Embracing one’s disability is very connected to the words used to describe it. As we learn and gain different experiences, we may change how we describe our disability. As language changes, words that are used to describe specific disabilities also change. Do you pay attention to how others describe their disability? You may find terms change across generations. For example, it wasn’t until 2010 the word “mentally retarded” was replaced with “intellectual disability.” Though this was 14 years ago, some people may not be aware of that change.

As language changes, some words used to describe different areas of diversity may change and become derogatory. We need to remember it takes time for these changes and initially some people may be unaware of the changes. Creating safe spaces to openly hold conversations around these changes are essential to growing inclusive environments.

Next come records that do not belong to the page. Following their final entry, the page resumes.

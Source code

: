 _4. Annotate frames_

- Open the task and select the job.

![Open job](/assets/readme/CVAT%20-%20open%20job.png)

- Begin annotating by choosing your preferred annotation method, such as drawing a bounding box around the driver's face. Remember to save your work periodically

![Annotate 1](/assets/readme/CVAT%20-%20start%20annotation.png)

Whether you know the many terms and remember them is not necessarily essential. What is most important is to use people-first language and honor the preferred language a person uses to describe their disability, if they have shared that language. The Arc notes, “People First Language puts the person before the disability, and describes what a person has, not who a person is.” This is the opposite of identity-first language. The following are examples using person first language:

• “I live with a disability,” rather than “I’m a disabled person”

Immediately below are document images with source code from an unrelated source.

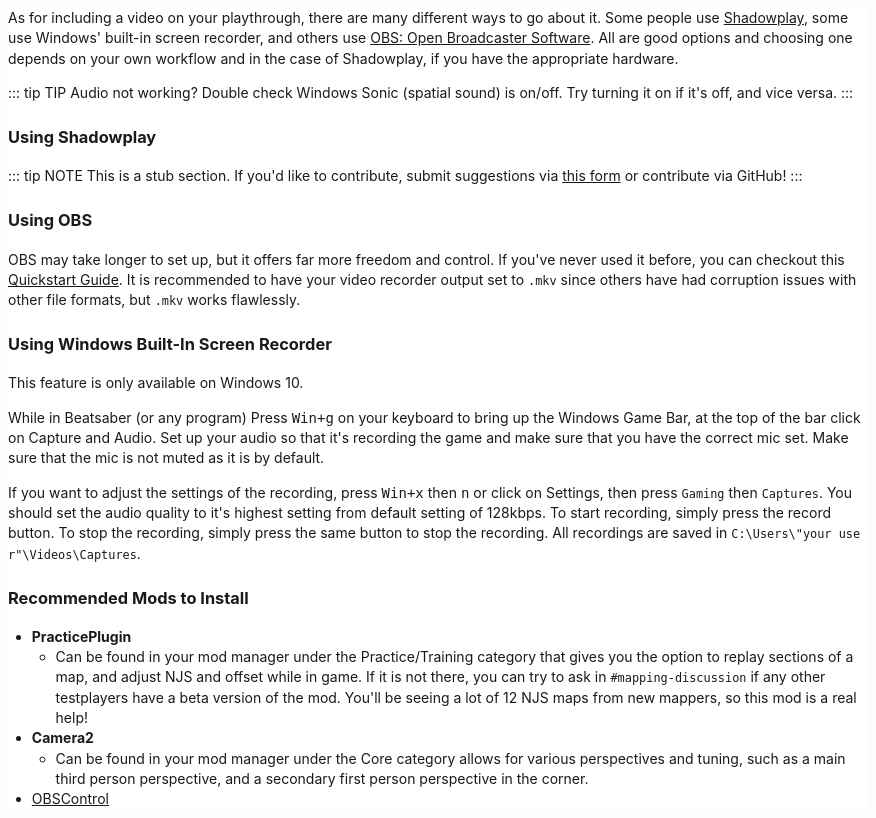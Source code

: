 As for including a video on your playthrough, there are many different ways to go about it. Some people use
[Shadowplay](https://www.nvidia.com/en-us/geforce/geforce-experience/shadowplay/), some use Windows' built-in screen
recorder, and others use [OBS: Open Broadcaster Software](https://obsproject.com/). All are good options and choosing
one depends on your own workflow and in the case of Shadowplay, if you have the appropriate hardware.

::: tip TIP
Audio not working? Double check Windows Sonic (spatial sound) is on/off. Try turning it on if it's off, and vice versa.
:::

### Using Shadowplay

::: tip NOTE
This is a stub section. If you'd like to contribute, submit suggestions via
[this form](https://docs.google.com/forms/d/e/1FAIpQLSfVS6_EMZOujxthR3lTa2eEwHg5C3x1INouLgnbHhBDpv1M5A/viewform)
or contribute via GitHub!
:::

### Using OBS

OBS may take longer to set up, but it offers far more freedom and control. If you've never used it before, you can
checkout this [Quickstart Guide](https://obsproject.com/wiki/OBS-Studio-Quickstart). It is recommended to have your
video recorder output set to `.mkv` since others have had corruption issues with other file formats, but `.mkv` works flawlessly.

### Using Windows Built-In Screen Recorder

This feature is only available on Windows 10.

While in Beatsaber (or any program) Press <kbd>Win+g</kbd> on your keyboard to bring up the Windows Game Bar, at the top
of the bar click on Capture and Audio. Set up your audio so that it's recording the game and make sure that you have the
correct mic set. Make sure that the mic is not muted as it is by default.

If you want to adjust the settings of the recording, press <kbd>Win+x</kbd> then <kbd>n</kbd> or click on Settings, then
press `Gaming` then `Captures`. You should set the audio quality to it's highest setting from default setting of 128kbps.
To start recording, simply press the record button. To stop the recording, simply press the same button to stop the
recording. All recordings are saved in `C:\Users\"your user"\Videos\Captures`.

### Recommended Mods to Install

- **PracticePlugin**
  - Can be found in your mod manager under the Practice/Training category that gives you
    the option to replay sections of a
    map, and adjust NJS and offset while in game. If it is not there, you can try to ask in `#mapping-discussion` if any
    other testplayers have a beta version of the mod. You'll be seeing a lot of 12 NJS maps from new mappers, so this mod
    is a real help!
- **Camera2**
  - Can be found in your mod manager under the Core category allows for various perspectives and tuning, such as a main
    third person perspective, and a secondary first person perspective in the corner.
- [OBSControl](https://github.com/Zingabopp/OBSControl#readme)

• “The new offices is accessible for a person who uses a wheelchair”, rather than “The new offices is accessible for a wheelchair-bound person.”

• “The app includes features to assist a person with a vision impairment", rather than “The app includes features to assist a visually impaired person.”

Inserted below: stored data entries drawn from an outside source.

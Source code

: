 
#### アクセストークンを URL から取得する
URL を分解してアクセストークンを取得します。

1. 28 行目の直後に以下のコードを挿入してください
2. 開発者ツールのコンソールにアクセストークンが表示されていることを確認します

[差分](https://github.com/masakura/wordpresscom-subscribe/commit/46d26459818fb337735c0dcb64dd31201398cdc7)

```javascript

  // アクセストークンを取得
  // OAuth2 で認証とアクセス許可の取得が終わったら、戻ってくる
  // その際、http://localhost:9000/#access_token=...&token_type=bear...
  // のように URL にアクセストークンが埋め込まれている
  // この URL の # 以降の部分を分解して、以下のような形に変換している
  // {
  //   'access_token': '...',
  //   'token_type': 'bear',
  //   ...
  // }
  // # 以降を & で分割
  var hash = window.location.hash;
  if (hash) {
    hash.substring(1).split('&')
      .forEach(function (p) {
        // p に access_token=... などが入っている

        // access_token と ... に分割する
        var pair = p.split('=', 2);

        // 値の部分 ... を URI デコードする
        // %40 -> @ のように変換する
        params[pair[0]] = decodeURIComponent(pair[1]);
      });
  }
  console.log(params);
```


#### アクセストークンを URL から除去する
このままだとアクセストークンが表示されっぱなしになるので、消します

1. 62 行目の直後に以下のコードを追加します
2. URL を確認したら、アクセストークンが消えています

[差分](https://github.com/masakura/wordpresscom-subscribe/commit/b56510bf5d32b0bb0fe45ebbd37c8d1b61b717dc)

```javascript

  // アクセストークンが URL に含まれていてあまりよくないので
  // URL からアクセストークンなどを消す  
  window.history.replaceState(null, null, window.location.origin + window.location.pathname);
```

Be sensitive to the language you use and be kind to yourself as you are learning the most appropriate ways to hold discussions regarding disabilities. Also, it is truly the place of the person with a disability to surface conversations regarding their disability, not yours. Just as with any other person, talk about things you would regularly discuss whether that be family, friendships, life experiences, personal or professional growth, etc. If the topic arises about the other person’s disability and the related beauty or hardships it brings, it should usually come from them. This is especially the case when you are not close to that person.

When an individual shares with you a disability they have, pay attention to the language they use to describe their disability. Try to mirror the language they are using to respect how they want to describe their disability. For example, if a person tells you they are “partially sighted,” it shows respect for you to use that language if you are in a conversation specifically about disabilities of vision with them. If you are unsure what specific terms mean, ask. For example, another term used to describe an individual who is partially sighted is “legally blind.” Two communities that typically use identity-first language are the Deaf and Autism communities and they might state, “I’m disabled.” or “I’m autistic.” Ultimately, what is most important is being inclusive of others, honoring them as individuals, and using language they feel is empowering.

Alternative terms for describing a disability can both play a role in facilitating inclusion and empowerment, as well as making some people feel stifled or unable to enter a conversation. We need to provide safe spaces for people to discuss inclusion and navigate language as it changes. Remember, even those alternative terms have the potential to take on negative connotations in the future. The most important thing is that we keep having conversations to create the most diverse and inclusive spaces.